Give back exactly the lines of the material below that start at the line containing "Appends a new" and end at the line containing "根据上一步获取到的 Token 列表", and no others.

::::

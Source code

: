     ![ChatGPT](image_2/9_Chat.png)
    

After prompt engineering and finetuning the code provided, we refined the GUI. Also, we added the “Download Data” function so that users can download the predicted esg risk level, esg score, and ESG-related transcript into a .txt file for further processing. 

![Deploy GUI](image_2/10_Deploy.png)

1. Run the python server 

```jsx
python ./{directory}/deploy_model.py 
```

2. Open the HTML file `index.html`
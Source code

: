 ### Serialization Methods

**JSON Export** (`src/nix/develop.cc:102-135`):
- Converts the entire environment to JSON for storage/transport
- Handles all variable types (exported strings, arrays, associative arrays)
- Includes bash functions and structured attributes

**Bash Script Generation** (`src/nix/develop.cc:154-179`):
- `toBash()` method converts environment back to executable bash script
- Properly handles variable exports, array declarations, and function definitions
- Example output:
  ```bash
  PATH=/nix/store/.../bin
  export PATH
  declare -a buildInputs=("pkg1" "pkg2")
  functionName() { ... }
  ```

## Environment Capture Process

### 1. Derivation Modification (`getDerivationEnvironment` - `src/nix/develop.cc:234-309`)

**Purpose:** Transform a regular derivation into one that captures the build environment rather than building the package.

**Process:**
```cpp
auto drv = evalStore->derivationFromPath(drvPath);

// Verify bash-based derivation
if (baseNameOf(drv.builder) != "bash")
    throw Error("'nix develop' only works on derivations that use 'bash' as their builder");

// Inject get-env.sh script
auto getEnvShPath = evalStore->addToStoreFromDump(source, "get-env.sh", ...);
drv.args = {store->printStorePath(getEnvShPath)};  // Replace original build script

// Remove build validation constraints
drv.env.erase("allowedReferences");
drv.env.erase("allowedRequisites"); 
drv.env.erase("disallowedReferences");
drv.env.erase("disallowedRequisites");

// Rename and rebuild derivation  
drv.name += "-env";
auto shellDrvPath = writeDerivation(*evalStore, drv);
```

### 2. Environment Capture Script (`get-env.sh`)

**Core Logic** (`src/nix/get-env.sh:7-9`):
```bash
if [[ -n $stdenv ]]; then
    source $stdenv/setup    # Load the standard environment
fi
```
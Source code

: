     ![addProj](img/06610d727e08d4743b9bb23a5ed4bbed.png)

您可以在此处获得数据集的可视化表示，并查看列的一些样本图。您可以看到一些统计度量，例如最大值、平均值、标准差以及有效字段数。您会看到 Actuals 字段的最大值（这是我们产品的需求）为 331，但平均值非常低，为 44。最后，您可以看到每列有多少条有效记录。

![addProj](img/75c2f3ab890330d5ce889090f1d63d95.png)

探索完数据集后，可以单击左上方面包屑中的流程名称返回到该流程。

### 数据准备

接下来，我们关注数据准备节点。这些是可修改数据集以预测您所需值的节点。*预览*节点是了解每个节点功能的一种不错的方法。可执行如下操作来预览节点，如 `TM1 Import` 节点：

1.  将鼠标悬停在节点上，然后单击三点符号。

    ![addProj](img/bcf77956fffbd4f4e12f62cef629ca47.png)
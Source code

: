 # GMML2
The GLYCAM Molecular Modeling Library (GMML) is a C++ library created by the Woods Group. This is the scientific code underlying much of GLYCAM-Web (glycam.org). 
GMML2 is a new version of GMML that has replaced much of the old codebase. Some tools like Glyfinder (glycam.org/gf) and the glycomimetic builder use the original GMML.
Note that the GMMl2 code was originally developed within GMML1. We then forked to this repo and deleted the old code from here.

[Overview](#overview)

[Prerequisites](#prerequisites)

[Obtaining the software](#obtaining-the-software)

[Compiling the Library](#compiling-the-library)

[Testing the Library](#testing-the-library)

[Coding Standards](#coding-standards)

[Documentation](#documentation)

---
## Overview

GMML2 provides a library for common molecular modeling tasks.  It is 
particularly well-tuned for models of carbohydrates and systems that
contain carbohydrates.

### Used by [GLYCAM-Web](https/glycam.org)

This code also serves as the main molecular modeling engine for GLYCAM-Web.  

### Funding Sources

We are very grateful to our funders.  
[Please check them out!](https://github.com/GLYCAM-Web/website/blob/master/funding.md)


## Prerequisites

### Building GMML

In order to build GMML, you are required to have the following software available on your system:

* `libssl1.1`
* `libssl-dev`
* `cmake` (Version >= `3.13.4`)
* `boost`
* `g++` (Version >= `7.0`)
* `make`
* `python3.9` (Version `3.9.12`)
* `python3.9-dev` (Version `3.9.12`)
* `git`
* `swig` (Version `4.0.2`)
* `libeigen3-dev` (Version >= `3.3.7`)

::::

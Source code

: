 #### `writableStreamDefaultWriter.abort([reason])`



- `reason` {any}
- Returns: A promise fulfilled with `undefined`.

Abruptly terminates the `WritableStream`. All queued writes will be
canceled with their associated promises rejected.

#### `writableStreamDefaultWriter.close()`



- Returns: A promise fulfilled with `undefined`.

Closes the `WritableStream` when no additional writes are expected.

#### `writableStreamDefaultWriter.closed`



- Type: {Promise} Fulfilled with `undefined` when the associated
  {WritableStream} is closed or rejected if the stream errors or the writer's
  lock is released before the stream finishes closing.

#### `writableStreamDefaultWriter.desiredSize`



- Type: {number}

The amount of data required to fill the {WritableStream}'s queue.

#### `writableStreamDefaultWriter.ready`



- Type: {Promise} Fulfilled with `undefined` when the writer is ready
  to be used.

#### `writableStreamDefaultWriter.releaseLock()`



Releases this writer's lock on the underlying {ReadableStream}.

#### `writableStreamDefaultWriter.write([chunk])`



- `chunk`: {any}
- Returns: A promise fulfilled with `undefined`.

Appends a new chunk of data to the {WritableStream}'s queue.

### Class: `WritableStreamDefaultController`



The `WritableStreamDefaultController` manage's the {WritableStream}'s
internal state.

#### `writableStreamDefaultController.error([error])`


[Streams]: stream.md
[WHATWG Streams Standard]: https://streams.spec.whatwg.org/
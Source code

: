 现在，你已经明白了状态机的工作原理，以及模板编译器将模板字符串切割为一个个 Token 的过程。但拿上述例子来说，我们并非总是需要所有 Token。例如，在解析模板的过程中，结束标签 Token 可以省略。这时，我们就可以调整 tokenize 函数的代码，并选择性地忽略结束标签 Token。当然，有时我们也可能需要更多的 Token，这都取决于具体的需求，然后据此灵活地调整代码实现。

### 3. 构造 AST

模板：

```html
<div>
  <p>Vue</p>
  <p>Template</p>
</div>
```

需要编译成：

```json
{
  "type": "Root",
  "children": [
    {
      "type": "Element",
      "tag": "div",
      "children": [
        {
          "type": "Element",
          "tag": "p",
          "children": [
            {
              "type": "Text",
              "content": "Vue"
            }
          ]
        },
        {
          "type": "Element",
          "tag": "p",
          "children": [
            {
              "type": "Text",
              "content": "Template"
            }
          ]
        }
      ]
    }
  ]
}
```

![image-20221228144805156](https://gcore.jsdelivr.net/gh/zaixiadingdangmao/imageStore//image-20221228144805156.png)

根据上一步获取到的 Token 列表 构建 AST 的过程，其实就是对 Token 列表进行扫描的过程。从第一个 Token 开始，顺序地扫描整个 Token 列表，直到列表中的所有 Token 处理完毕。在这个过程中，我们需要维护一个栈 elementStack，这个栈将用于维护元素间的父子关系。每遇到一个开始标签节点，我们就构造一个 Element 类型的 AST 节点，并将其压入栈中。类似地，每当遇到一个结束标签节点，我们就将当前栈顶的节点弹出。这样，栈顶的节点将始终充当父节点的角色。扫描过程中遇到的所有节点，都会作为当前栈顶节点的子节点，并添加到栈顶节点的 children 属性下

::::

» TASK SOLUTION
Appends a new chunk of data to the {WritableStream}'s queue.

### Class: `WritableStreamDefaultController`



The `WritableStreamDefaultController` manage's the {WritableStream}'s
internal state.

#### `writableStreamDefaultController.error([error])`


[Streams]: stream.md
[WHATWG Streams Standard]: https://streams.spec.whatwg.org/
Source code

: 现在，你已经明白了状态机的工作原理，以及模板编译器将模板字符串切割为一个个 Token 的过程。但拿上述例子来说，我们并非总是需要所有 Token。例如，在解析模板的过程中，结束标签 Token 可以省略。这时，我们就可以调整 tokenize 函数的代码，并选择性地忽略结束标签 Token。当然，有时我们也可能需要更多的 Token，这都取决于具体的需求，然后据此灵活地调整代码实现。

### 3. 构造 AST

模板：

```html
<div>
  <p>Vue</p>
  <p>Template</p>
</div>
```

需要编译成：

```json
{
  "type": "Root",
  "children": [
    {
      "type": "Element",
      "tag": "div",
      "children": [
        {
          "type": "Element",
          "tag": "p",
          "children": [
            {
              "type": "Text",
              "content": "Vue"
            }
          ]
        },
        {
          "type": "Element",
          "tag": "p",
          "children": [
            {
              "type": "Text",
              "content": "Template"
            }
          ]
        }
      ]
    }
  ]
}
```

![image-20221228144805156](https://gcore.jsdelivr.net/gh/zaixiadingdangmao/imageStore//image-20221228144805156.png)

根据上一步获取到的 Token 列表 构建 AST 的过程，其实就是对 Token 列表进行扫描的过程。从第一个 Token 开始，顺序地扫描整个 Token 列表，直到列表中的所有 Token 处理完毕。在这个过程中，我们需要维护一个栈 elementStack，这个栈将用于维护元素间的父子关系。每遇到一个开始标签节点，我们就构造一个 Element 类型的 AST 节点，并将其压入栈中。类似地，每当遇到一个结束标签节点，我们就将当前栈顶的节点弹出。这样，栈顶的节点将始终充当父节点的角色。扫描过程中遇到的所有节点，都会作为当前栈顶节点的子节点，并添加到栈顶节点的 children 属性下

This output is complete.